Look for the word "padrões" in the records, and copy each line where it appears.

[Data excerpts]
○ ○ ○ ○ ○

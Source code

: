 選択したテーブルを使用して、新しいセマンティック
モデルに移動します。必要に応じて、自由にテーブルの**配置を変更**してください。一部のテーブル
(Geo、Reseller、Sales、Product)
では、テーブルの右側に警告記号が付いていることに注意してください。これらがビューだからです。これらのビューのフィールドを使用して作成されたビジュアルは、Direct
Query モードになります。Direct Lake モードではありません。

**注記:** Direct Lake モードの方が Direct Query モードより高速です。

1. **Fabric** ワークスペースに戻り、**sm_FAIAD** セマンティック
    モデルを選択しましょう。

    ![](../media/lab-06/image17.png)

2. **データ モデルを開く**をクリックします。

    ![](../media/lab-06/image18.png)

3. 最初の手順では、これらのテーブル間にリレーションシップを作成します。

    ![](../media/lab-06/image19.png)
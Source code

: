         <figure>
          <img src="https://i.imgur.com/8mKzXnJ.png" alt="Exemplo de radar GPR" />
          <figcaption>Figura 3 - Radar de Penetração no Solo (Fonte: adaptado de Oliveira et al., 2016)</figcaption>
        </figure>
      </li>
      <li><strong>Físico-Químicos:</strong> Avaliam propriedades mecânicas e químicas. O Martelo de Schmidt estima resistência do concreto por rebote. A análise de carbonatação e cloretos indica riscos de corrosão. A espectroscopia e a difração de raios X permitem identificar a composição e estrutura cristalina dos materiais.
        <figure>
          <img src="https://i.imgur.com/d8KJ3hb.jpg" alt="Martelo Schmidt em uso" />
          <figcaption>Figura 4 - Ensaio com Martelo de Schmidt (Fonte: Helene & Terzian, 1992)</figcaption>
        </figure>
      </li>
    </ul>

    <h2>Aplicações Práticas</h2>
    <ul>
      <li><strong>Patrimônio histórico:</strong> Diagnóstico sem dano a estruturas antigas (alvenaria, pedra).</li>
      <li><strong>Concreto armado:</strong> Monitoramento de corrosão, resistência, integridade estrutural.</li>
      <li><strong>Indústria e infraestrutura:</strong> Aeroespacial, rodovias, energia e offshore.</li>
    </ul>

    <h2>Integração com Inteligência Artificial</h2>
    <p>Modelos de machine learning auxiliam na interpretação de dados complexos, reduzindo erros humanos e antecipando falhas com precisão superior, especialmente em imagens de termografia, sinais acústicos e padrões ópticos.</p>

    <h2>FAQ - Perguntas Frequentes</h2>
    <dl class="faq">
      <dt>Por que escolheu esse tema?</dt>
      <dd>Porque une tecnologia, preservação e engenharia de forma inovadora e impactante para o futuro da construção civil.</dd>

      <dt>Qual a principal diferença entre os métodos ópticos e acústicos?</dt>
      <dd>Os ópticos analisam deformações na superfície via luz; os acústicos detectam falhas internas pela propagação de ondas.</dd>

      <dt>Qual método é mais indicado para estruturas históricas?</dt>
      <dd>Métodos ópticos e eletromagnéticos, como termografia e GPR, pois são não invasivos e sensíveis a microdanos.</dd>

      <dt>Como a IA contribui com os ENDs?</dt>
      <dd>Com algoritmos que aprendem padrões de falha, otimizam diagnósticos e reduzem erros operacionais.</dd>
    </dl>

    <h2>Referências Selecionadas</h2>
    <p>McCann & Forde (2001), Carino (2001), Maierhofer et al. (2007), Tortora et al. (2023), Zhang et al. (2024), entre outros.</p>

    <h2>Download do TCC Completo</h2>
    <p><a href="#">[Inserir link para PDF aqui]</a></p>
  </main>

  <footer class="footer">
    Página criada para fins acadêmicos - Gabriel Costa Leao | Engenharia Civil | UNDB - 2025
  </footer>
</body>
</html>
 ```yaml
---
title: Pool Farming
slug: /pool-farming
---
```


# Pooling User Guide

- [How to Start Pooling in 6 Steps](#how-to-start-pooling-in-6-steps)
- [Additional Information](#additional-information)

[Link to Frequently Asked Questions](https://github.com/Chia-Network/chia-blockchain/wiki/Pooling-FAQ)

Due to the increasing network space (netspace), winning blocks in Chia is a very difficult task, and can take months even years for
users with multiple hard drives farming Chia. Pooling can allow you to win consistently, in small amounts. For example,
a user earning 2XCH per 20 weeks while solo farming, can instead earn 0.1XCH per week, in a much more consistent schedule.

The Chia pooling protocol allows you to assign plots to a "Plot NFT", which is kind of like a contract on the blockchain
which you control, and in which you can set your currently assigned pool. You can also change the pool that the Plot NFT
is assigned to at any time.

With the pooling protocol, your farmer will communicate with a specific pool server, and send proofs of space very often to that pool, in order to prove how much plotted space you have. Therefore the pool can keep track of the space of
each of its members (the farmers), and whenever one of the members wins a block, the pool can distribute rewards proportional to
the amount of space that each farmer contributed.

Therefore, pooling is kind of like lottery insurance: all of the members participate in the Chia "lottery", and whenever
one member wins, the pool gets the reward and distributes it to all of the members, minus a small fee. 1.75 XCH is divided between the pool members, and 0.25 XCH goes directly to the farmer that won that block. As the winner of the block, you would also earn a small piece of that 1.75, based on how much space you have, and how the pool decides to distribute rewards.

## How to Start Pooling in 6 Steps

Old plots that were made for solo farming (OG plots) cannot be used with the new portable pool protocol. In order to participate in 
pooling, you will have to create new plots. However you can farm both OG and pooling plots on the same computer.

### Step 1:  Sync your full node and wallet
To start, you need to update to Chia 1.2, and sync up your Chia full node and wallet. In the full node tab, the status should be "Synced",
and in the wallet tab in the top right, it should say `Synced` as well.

○ ○ ○ ○ ○

Task response:
    <p>Modelos de machine learning auxiliam na interpretação de dados complexos, reduzindo erros humanos e antecipando falhas com precisão superior, especialmente em imagens de termografia, sinais acústicos e padrões ópticos.</p>
      <dd>Com algoritmos que aprendem padrões de falha, otimizam diagnósticos e reduzem erros operacionais.</dd>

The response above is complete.